Parecía el típico tío bromista, el caballero que te deja su abrigo y se va de allí satisfecho por haber realizado tal gesto. Pero no, a él se le veía atento e interesado, me dio la sensación de que le gustaba todo lo que le contaba y eso me hacía sentir cómoda.



Sentados en la primera cafetería decente que encontramos tras un paseo inesperado, hablé de tantas cosas con él que sin darnos cuenta ni se nos pasó por alto el tema por el que realmente habíamos empezado a hablar, la música. Aunque siendo algo irónico, creo que fue justamente la primera conexión que tuve con él. Una adicta a conocer y otro adicto a crear.



Recuerdo con gracia de aquella tarde su intento fallido de arreglarse el pelo de manera discreta cuando pasamos al lado de un escaparate que reflejaba nuestra imagen.



La verdad es que me gustaba su caminar a mi lado, se le veía seguro de sí mismo, una mirada curiosa, juguetona, y una sonrisa pilla que no se molestaba en esconder. Fue en ese momento cuando me dijo por primera vez que las cosas no había que forzarlas, y quién me lo diría en aquel entonces, pero ahora entiendo la gran importancia de aquellas insignificantes palabras.

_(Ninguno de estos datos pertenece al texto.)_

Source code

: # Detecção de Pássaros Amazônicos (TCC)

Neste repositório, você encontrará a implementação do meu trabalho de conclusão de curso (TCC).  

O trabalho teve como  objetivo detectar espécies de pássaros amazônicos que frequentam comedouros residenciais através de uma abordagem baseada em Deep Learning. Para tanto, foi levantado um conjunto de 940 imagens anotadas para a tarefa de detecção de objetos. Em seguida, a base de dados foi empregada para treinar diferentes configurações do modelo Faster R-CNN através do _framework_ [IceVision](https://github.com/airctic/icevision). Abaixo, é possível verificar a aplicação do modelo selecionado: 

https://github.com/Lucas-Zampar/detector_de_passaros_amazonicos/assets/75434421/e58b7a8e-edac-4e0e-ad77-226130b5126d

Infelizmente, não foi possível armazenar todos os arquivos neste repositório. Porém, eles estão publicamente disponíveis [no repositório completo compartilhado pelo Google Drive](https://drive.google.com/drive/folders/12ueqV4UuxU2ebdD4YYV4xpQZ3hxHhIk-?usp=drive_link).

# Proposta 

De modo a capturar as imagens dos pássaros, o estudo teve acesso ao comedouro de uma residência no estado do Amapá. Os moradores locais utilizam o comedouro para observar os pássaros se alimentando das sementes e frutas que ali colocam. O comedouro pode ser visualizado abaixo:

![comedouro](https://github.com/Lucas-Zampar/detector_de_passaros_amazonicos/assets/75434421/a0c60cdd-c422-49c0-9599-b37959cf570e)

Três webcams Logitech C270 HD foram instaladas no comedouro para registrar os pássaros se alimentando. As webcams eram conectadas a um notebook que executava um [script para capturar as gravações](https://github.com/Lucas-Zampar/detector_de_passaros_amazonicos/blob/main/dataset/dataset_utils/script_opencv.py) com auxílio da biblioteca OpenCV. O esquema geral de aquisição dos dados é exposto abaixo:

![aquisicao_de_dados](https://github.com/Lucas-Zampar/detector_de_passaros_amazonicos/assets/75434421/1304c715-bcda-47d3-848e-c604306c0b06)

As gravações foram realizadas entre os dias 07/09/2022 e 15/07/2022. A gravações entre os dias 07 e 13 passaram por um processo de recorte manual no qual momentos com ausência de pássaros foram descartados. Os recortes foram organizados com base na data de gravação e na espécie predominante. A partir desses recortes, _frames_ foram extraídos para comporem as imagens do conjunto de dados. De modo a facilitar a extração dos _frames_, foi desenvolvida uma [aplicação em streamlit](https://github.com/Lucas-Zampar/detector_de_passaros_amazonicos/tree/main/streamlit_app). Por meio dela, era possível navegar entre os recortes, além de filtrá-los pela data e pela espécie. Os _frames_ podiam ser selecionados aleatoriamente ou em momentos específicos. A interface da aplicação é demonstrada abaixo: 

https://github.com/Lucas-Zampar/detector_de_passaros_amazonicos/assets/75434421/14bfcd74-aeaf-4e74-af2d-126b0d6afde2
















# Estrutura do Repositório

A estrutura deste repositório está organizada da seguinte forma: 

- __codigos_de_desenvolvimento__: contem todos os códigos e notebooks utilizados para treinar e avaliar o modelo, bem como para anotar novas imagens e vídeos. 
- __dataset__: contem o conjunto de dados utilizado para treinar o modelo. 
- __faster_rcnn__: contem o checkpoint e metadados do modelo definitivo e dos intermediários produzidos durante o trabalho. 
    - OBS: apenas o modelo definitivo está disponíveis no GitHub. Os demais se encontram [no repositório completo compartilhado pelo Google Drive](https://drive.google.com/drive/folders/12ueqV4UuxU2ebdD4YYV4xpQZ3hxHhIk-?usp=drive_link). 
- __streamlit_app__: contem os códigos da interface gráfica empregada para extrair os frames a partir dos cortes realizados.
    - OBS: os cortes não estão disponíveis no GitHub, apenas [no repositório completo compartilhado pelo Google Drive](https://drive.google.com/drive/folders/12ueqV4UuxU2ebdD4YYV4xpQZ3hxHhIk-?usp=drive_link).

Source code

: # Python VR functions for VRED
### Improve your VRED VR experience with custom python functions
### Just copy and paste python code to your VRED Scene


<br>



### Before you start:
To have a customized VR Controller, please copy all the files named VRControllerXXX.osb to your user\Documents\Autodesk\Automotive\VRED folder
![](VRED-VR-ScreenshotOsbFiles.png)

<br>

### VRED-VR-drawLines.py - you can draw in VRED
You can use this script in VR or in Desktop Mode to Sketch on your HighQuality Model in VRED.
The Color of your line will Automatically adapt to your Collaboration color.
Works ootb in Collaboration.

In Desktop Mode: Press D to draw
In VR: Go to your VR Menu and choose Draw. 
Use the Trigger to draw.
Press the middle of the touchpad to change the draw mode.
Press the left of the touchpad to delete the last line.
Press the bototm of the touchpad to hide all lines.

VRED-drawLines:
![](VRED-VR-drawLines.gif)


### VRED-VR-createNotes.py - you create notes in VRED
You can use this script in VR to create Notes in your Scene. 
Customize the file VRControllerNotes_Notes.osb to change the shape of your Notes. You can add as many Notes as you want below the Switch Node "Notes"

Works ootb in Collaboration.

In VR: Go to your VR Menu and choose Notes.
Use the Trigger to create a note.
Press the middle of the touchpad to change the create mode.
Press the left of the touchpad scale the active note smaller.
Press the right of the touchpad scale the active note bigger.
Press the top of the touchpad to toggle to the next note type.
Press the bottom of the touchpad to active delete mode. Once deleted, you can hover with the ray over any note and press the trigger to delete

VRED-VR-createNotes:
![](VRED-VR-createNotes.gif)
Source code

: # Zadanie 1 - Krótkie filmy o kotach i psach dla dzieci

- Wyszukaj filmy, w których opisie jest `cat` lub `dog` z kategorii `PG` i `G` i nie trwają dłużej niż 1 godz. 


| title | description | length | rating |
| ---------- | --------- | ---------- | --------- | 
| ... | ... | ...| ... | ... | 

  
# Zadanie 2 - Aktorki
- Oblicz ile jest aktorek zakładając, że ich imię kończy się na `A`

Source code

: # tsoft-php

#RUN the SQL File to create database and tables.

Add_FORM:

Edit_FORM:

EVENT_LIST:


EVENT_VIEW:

Me gustaba aquel chico, me hacía reír. Sentí que se parecía a muchas de las cosas que llevaba tiempo buscando y había perdido la esperanza de encontrar.



Recuerdo la manera en la que se despidió de mí, probablemente con un “pues nada oye, me has caído bastante bien” asintiendo con la cabeza, acompañado de una especie de choque de manos que alargamos lo que pudimos. También la sonrisa que llevaba escondiendo un rato y que decidió salir cuando él ya no podía verme.



Conocía esa sensación, ese vértigo, ese estúpido miedo cuando las cosas salen bien. Sin embargo, lo que no sabía era que la historia de aquel chico rubio de ojos claros que me esperaba esa tarde en el bullicio de Gran Vía, era solo el prólogo de todo lo que estaba por venir. Que aquella primera cita sería el desencadenante de todas as primeras veces que estábamos a punto de empezar a compartir.